[Items from a data source]
>>
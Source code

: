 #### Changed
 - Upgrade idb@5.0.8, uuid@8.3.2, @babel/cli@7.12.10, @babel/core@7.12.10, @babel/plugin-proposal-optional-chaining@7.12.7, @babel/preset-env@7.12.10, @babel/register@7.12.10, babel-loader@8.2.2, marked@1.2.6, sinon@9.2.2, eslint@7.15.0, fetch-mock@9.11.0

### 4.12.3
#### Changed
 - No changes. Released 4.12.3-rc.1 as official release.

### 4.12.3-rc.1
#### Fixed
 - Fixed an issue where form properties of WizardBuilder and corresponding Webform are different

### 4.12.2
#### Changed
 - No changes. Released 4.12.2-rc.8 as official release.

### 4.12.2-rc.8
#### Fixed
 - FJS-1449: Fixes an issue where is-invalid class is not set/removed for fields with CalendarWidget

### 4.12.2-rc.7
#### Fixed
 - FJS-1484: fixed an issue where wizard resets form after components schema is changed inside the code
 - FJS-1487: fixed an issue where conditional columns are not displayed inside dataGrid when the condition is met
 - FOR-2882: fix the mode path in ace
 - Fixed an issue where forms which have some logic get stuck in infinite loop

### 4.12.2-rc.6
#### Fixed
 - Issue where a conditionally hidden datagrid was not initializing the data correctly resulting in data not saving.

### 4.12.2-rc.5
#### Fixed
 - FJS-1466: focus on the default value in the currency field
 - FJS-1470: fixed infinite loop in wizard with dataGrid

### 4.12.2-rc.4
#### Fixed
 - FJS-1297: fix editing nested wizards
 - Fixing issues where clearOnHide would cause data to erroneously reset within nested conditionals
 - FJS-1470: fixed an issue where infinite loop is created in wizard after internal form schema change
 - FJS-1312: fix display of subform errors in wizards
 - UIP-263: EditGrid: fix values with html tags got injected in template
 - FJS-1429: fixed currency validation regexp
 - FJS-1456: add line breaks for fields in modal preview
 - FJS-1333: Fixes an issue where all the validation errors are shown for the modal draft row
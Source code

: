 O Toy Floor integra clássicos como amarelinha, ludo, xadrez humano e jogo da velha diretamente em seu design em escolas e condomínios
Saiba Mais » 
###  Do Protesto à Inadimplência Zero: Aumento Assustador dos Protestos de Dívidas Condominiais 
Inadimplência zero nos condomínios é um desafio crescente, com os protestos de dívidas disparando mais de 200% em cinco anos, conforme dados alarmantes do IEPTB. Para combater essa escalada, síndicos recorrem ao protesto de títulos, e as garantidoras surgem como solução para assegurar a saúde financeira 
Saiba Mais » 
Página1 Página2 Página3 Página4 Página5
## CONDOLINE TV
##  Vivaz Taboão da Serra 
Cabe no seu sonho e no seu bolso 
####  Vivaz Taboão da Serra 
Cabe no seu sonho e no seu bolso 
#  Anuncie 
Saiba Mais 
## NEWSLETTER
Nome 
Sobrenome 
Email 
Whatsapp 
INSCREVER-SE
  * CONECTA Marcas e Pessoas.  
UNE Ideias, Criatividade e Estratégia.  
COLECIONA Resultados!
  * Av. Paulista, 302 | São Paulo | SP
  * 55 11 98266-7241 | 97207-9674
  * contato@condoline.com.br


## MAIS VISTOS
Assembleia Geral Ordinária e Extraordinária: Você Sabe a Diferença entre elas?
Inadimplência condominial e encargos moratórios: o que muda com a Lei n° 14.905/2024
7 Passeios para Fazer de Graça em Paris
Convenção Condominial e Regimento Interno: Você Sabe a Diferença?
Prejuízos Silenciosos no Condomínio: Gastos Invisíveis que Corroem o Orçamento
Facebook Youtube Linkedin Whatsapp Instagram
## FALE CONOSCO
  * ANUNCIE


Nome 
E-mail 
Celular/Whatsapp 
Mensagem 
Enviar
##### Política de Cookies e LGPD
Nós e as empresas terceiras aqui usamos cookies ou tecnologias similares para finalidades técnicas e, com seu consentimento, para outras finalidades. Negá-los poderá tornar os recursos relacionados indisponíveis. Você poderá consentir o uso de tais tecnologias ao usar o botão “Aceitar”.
<<
>>
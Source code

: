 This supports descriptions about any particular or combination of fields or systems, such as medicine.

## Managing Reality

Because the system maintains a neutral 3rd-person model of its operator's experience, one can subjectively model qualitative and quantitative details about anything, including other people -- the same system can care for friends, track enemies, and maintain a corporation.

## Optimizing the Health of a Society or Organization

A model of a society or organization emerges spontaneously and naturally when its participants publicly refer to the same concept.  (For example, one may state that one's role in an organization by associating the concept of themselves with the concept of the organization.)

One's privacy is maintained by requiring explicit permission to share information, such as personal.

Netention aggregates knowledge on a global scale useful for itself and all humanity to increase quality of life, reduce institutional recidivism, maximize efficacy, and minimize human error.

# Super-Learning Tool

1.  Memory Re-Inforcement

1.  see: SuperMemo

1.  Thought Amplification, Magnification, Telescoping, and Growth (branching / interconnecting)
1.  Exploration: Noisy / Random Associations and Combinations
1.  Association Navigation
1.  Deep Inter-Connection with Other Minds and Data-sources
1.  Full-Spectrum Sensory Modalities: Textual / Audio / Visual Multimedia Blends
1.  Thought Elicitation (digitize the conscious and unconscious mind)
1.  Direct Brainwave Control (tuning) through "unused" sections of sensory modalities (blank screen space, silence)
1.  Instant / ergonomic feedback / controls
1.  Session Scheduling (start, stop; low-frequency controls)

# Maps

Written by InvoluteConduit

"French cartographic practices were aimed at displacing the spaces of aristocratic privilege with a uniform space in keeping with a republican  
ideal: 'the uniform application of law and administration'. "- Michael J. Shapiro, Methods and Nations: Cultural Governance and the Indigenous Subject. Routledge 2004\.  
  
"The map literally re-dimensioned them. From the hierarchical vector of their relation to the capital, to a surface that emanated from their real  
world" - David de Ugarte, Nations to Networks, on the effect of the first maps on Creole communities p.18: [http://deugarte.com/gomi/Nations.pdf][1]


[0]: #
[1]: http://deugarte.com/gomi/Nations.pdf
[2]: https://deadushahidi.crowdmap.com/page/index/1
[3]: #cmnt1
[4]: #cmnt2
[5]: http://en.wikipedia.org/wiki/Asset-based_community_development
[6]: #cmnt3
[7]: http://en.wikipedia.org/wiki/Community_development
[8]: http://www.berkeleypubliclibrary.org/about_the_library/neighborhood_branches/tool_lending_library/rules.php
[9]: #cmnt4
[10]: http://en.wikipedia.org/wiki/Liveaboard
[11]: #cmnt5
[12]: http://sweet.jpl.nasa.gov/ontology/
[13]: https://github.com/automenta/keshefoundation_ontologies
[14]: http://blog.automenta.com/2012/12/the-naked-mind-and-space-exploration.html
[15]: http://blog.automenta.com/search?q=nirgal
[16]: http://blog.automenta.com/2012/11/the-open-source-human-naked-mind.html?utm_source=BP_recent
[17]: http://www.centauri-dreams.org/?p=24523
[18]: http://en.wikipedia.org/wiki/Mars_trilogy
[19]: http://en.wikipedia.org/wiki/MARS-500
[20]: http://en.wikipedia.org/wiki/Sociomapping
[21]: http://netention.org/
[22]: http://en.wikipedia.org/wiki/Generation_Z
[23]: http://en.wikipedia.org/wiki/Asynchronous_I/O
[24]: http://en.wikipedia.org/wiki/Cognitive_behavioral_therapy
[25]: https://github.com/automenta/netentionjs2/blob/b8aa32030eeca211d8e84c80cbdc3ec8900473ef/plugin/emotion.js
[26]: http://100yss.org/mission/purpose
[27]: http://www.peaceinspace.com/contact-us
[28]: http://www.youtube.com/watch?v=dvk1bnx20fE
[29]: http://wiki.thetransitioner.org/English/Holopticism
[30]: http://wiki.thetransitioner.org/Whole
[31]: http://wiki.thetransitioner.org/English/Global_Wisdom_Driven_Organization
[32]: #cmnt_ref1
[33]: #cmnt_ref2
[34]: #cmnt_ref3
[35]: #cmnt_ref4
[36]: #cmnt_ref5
<<
▶ [DIRECTIONS]:
Report every line above that has the string "after" in it.

▶ [REPLY]:
 - FJS-1484: fixed an issue where wizard resets form after components schema is changed inside the code
 - FJS-1470: fixed an issue where infinite loop is created in wizard after internal form schema change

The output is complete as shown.